LECH LECHA
Lech Lecha, Go! Or Go into yourself, (Genesis Chapters 12-17) is the first parsha about Abraham. It takes us from the time he leaves his father’s house up until the promise of the birth of Isaac. It includes a tour of Canaan, a brief sojourn in Egypt where he pimps out Sarai, an out of character chapter on him as a warrior. We have the birth of Ishmael, the commandment to circumcise males as a rite of passage into the tribe, and the changing of Abram and Sarai’s name to Abraham and Sarah. A theme throughout the parsha is that Abram will be blessed and his descendants will be a great nation.
I want to discuss four themes.
Trees as teachers
Pilgrimage
How connect with the divine
Changing of names.
Trees as teachers. The parsha’s opening words, Lech Lecha, can be translated as get going or something more like go into yourself, to dig deep into who you are. So Abram gets up and goes from Haran and literally the first place he stopped was alon moreh. Alon Moreh, as I learned from R. Zelig Golden, literally means “Teaching Tree.” I’ve read translations that include the “plain of Moreh (Artscroll) or “terebinth of Moreh” (JPS). These translations miss the fact that Moreh means teacher. It’s an easy interpretation to say that Abram is told to go deep into himself, and the first place he stops (along with his whole entourage) is a teaching tree.
One possible interpretation is that Alon Moreh refers to a sacred place where one can learn great mysteries. The place is made sacred by the sacred grove. Sacred groves as places of mystery and learning are common in indigenous practice. It is also possible (and these are not contradictory possibilities) that the place is named after a tree who teaches.

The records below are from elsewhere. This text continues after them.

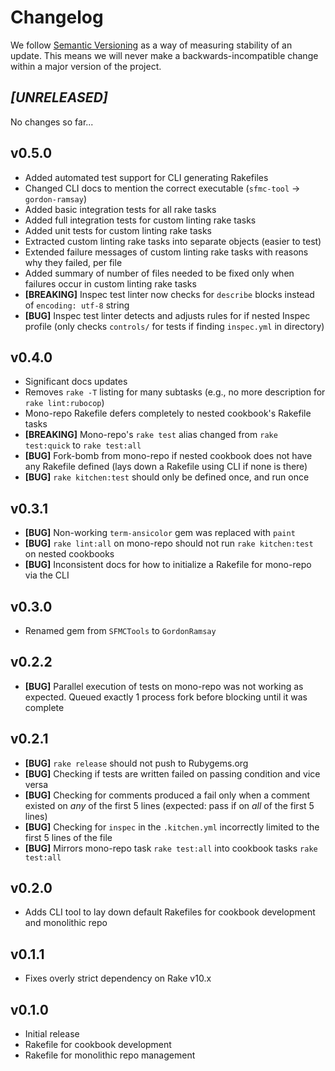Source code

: # Changelog

We follow [Semantic Versioning](http://semver.org/) as a way of measuring stability of an update. This
means we will never make a backwards-incompatible change within a major version of the project.

## _[UNRELEASED]_

No changes so far...

## v0.5.0

- Added automated test support for CLI generating Rakefiles
- Changed CLI docs to mention the correct executable (`sfmc-tool` -> `gordon-ramsay`)
- Added basic integration tests for all rake tasks
- Added full integration tests for custom linting rake tasks
- Added unit tests for custom linting rake tasks
- Extracted custom linting rake tasks into separate objects (easier to test)
- Extended failure messages of custom linting rake tasks with reasons why they failed, per file
- Added summary of number of files needed to be fixed only when failures occur in custom linting rake tasks
- **[BREAKING]** Inspec test linter now checks for `describe` blocks instead of `encoding: utf-8` string
- **[BUG]** Inspec test linter detects and adjusts rules for if nested Inspec profile (only checks `controls/` for tests if finding `inspec.yml` in directory)

## v0.4.0

- Significant docs updates
- Removes `rake -T` listing for many subtasks (e.g., no more description for `rake lint:rubocop`)
- Mono-repo Rakefile defers completely to nested cookbook's Rakefile tasks
- **[BREAKING]** Mono-repo's `rake test` alias changed from `rake test:quick` to `rake test:all`
- **[BUG]** Fork-bomb from mono-repo if nested cookbook does not have any Rakefile defined (lays down a Rakefile using CLI if none is there)
- **[BUG]** `rake kitchen:test` should only be defined once, and run once

## v0.3.1

- **[BUG]** Non-working `term-ansicolor` gem was replaced with `paint`
- **[BUG]** `rake lint:all` on mono-repo should not run `rake kitchen:test` on nested cookbooks
- **[BUG]** Inconsistent docs for how to initialize a Rakefile for mono-repo via the CLI

## v0.3.0

- Renamed gem from `SFMCTools` to `GordonRamsay`

## v0.2.2

- **[BUG]** Parallel execution of tests on mono-repo was not working as expected. Queued exactly 1 process fork before blocking until it was complete

## v0.2.1

- **[BUG]** `rake release` should not push to Rubygems.org
- **[BUG]** Checking if tests are written failed on passing condition and vice versa
- **[BUG]** Checking for comments produced a fail only when a comment existed on _any_ of the first 5 lines (expected: pass if on _all_ of the first 5 lines)
- **[BUG]** Checking for `inspec` in the `.kitchen.yml` incorrectly limited to the first 5 lines of the file
- **[BUG]** Mirrors mono-repo task `rake test:all` into cookbook tasks `rake test:all`

## v0.2.0

- Adds CLI tool to lay down default Rakefiles for cookbook development and monolithic repo

## v0.1.1

- Fixes overly strict dependency on Rake v10.x

## v0.1.0

- Initial release
- Rakefile for cookbook development
- Rakefile for monolithic repo management
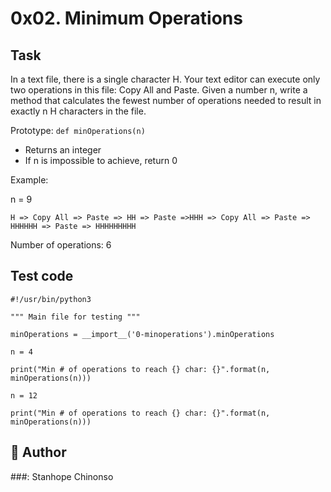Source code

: # 0x02. Minimum Operations

## Task
In a text file, there is a single character H. Your text editor can execute only two operations in this file: Copy All and Paste. Given a number n, write a method that calculates the fewest number of operations needed to result in exactly n H characters in the file.

Prototype: `def minOperations(n)`
- Returns an integer
- If n is impossible to achieve, return 0

Example:

 n = 9

`H => Copy All => Paste => HH => Paste =>HHH => Copy All => Paste => HHHHHH => Paste => HHHHHHHHH`

Number of operations: 6
## Test code
`#!/usr/bin/python3`

`"""
Main file for testing
"""`

`minOperations = __import__('0-minoperations').minOperations`

`n = 4`

`print("Min # of operations to reach {} char: {}".format(n, minOperations(n)))`

`n = 12`

`print("Min # of operations to reach {} char: {}".format(n, minOperations(n)))`

## :pencil: **Author**
###: Stanhope Chinonso
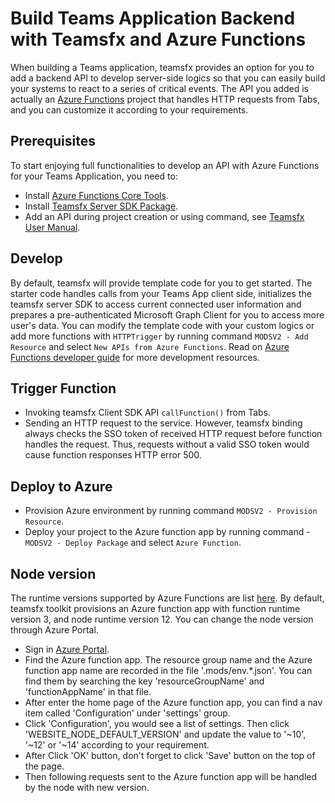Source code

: # Build Teams Application Backend with Teamsfx and Azure Functions

When building a Teams application, teamsfx provides an option for you to add a backend API to develop server-side logics so that you can easily build your systems to react to a series of critical events. The API you added is actually an [Azure Functions](https://docs.microsoft.com/en-us/azure/azure-functions/) project that handles HTTP requests from Tabs, and you can customize it according to your requirements.

## Prerequisites

To start enjoying full functionalities to develop an API with Azure Functions for your Teams Application, you need to:
- Install [Azure Functions Core Tools](https://docs.microsoft.com/en-us/azure/azure-functions/functions-run-local?tabs=windows%2Ccsharp%2Cbash).
- Install [Teamsfx Server SDK Package](https://aka.ms/MODSPrivatePreview/server-sdk).
- Add an API during project creation or using command, see [Teamsfx User Manual](https://mods-landingpage-web.azurewebsites.net/md/guide/index).

## Develop

By default, teamsfx will provide template code for you to get started. The starter code handles calls from your Teams App client side, initializes the teamsfx server SDK to access current connected user information and prepares a pre-authenticated Microsoft Graph Client for you to access more user's data. You can modify the template code with your custom logics or add more functions with `HTTPTrigger` by running command `MODSV2 - Add Resource` and select `New APIs from Azure Functions`. Read on [Azure Functions developer guide](https://docs.microsoft.com/en-us/azure/azure-functions/functions-reference) for more development resources.

## Trigger Function

- Invoking teamsfx Client SDK API `callFunction()` from Tabs.
- Sending an HTTP request to the service. However, teamsfx binding always checks the SSO token of
  received HTTP request before function handles the request. Thus, requests without a valid SSO token would cause function responses HTTP error 500.

## Deploy to Azure

- Provision Azure environment by running command `MODSV2 - Provision Resource`.
- Deploy your project to the Azure function app by running command - `MODSV2 - Deploy Package` and select `Azure Function`.

## Node version
The runtime versions supported by Azure Functions are list [here](https://docs.microsoft.com/en-us/azure/azure-functions/functions-versions). By default, teamsfx toolkit provisions an Azure function app with function runtime version 3, and node runtime version 12. You can change the node version through Azure Portal.

- Sign in [Azure Portal](https://azure.microsoft.com/).
- Find the Azure function app. The resource group name and the Azure function app name are recorded in the file '.mods/env.*.json'. You can find them by searching the key 'resourceGroupName' and 'functionAppName' in that file.
- After enter the home page of the Azure function app, you can find a nav item called 'Configuration' under 'settings' group.
- Click 'Configuration', you would see a list of settings. Then click 'WEBSITE_NODE_DEFAULT_VERSION' and update the value to '~10', '~12' or '~14' according to your requirement.
- After Click 'OK' button, don't forget to click 'Save' button on the top of the page.
- Then following requests sent to the Azure function app will be handled by the node with new version.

If you have never learned from a tree—now is a great time to learn this practice. Wander in some woods and find a tree to which you are drawn. Ask permission to sit and hang out with the tree (that’s good manners—you shouldn’t walk into someone’s house and start talking without being invited). Be with the tree. Share back and forth. It will feel a bit silly, but stick with it. Another practice is to sit in the woods and ask yourself what you can learn from the trees around you. How do the trees be in the world? What are the lessons for you?
Lest you think this is too weird and not Jewish, the Ari, Rabbi Isaac Luria believed that trees were resting places for souls. He performed a tree ritual in the month of Nisan to redeem souls who were caught in trees. (Howard Schwartz Tree of Souls, p. 165.) Rebbe Nachman of Bratzlav, the originator of Hitbodedut, was once staying in an inn and cried out loudly enough in his sleep that he woke up the whole place. He asked the innkeeper if the walls were made from trees that had been cut down as saplings before they were mature, and the innkeeper said yes. Then Rabbi Nachman said: “All night I dreamed I was surrounded by the bodies of those who had been murdered. I was very frightened. Now I know that it was the souls of the trees that cried out to me.” (ibid) So if talking and listening to trees is good enough for the Ari and Nachman, we too can be with trees and listen to them.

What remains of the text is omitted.